The e4defrag command also accepts directories, so that you don't have to process the whole partition if you only work with a given directory. More than that, defragmenting adjusts free extents to the size of the files that you store. So, if you run the e2freefrag tool afterwards, you'll see the table of extents of different sizes, adapted to the kind of information that already exists on the disk (Figure 3):

$ sudo e2freefrag /dev/sda3
Figure 3: Too many small extents will lead to file fragmentation on an ext4 filesystem.

In addition to traditional defragmentation, you can also improve ext4 filesystem performance by reallocating frequently used files using e4rat. This tool reduces disk access time utilizing the EXT4_IOC_MOVE_EXT ioctl feature of ext4 and doing so-called online defragmentation. Modern e4rat code [3] takes few minutes to build from source (see the project page for guidance). Normally, e4rat requires three phases: first for learning (collecting files), second for reallocating what has been collected, and third for preloading reallocated data to page cache (Figure 4). To get started with e4rat, enter:

$ sudo systemctl stop auditd // (auditd conflicts with E4rat)
$ sudo e4rat-collect // (start opening apps you want to optimize, hit Ctrl+C when done)
$ sudo e4rat-realloc e4rat-collect.log
Figure 4: Reallocating frequently used data can be a magic potion for systems with rotational disks.

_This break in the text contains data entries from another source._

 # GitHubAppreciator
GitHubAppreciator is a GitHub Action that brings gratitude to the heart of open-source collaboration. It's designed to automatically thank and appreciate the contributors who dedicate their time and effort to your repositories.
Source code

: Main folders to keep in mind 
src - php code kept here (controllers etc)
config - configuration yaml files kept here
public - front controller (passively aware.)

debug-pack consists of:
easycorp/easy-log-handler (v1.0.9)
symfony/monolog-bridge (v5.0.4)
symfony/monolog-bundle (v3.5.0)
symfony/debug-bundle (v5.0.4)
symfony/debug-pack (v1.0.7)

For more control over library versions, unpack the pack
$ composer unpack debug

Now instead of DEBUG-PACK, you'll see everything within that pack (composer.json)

This technique effectively makes every cold start of an optimized app feel like it is hot, which is a great aid for slow or low-end Linux systems.

Small Tweaks

Also consider the following small, yet efficient tweaks:

  • Eliminate excessive cryptographic routines that involve hard drives. To prevent the I/O on your SSD or HDD from contributing to the entropy pool, you can disable the add_random setting for your block devices:
# echo 0 > /sys/block/sda/queue/add_random

Linux uses the entropy pool for things like generating SSH keys, SSL certificates, or anything else crypto. Preventing your SSD from contributing to this pool probably isn't a security issue, but it will save you small amounts of I/O.

  • Bring parallel drive probing back. It may seem surprising, but modern-day Linux distributions still probe ATA devices serially by default, which is called staggered spin-ups (SSS). This technique goes back to a time when spinning up multiple drives at once caused power usage peaks, and thus the Linux kernel avoided parallel probes. This behavior makes little or no sense on modern systems, especially if there are no rotational drives. Enabling probing ATA drives in parallel speeds up the boot process. First, check if the SSS flag is set in your system:
$ dmesg | grep SSS

If it is, add the libahci.ignore_sss=1 boot option to GRUB. A Linux system with several hard drives or SSDs will see a better boot time.

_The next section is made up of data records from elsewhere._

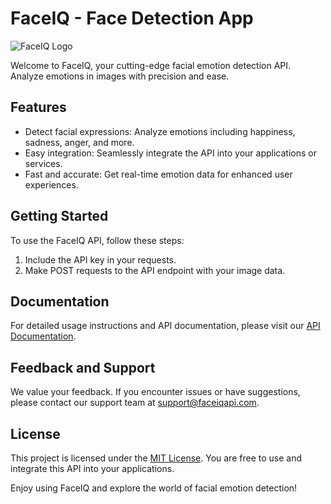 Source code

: # FaceIQ - Face Detection App

![FaceIQ Logo](#)

Welcome to FaceIQ, your cutting-edge facial emotion detection API. Analyze emotions in images with precision and ease.

## Features

- Detect facial expressions: Analyze emotions including happiness, sadness, anger, and more.
- Easy integration: Seamlessly integrate the API into your applications or services.
- Fast and accurate: Get real-time emotion data for enhanced user experiences.

## Getting Started

To use the FaceIQ API, follow these steps:

1. Include the API key in your requests.
2. Make POST requests to the API endpoint with your image data.

## Documentation

For detailed usage instructions and API documentation, please visit our [API Documentation](link-to-api-docs).

## Feedback and Support

We value your feedback. If you encounter issues or have suggestions, please contact our support team at support@faceiqapi.com.

## License

This project is licensed under the [MIT License](LICENSE). You are free to use and integrate this API into your applications.

Enjoy using FaceIQ and explore the world of facial emotion detection!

  • Mount /tmp to RAM. Most Linux systems already use tmpfs (check it with $ df), but you can add another RAM-backed mount point to get rid of temporary runtime clutter that usually sits in /tmp:
$ echo "tmpfs /tmp tmpfs rw, nosuid,nodev 0 0" | sudo tee -a /etc/fstab

This way your system will clear everything found in /tmp upon every reboot. Doing the same for /var/tmp is not recommended as long as the /var/tmp directory is meant to store data persistently.

Conclusion

The very versatile Linux includes many modules, tools, and settings that allow you to tweak the system and improve performance. If you have a computer with insufficient memory or slower-than-expect I/O, or even if you just want to experiment to learn more about Linux, the techniques described in this article will help you take your first steps.

The Author

Alexander Tolstoy is a long-time Linux enthusiast and tech journalist. He never stops exploring hot new open source picks and loves writing reviews, tutorials, and various tips and tricks. Sometimes he must face a bitter truth thanks to the inhuman fortune | cowsay command that he thoughtlessly put in ~/.bashrc.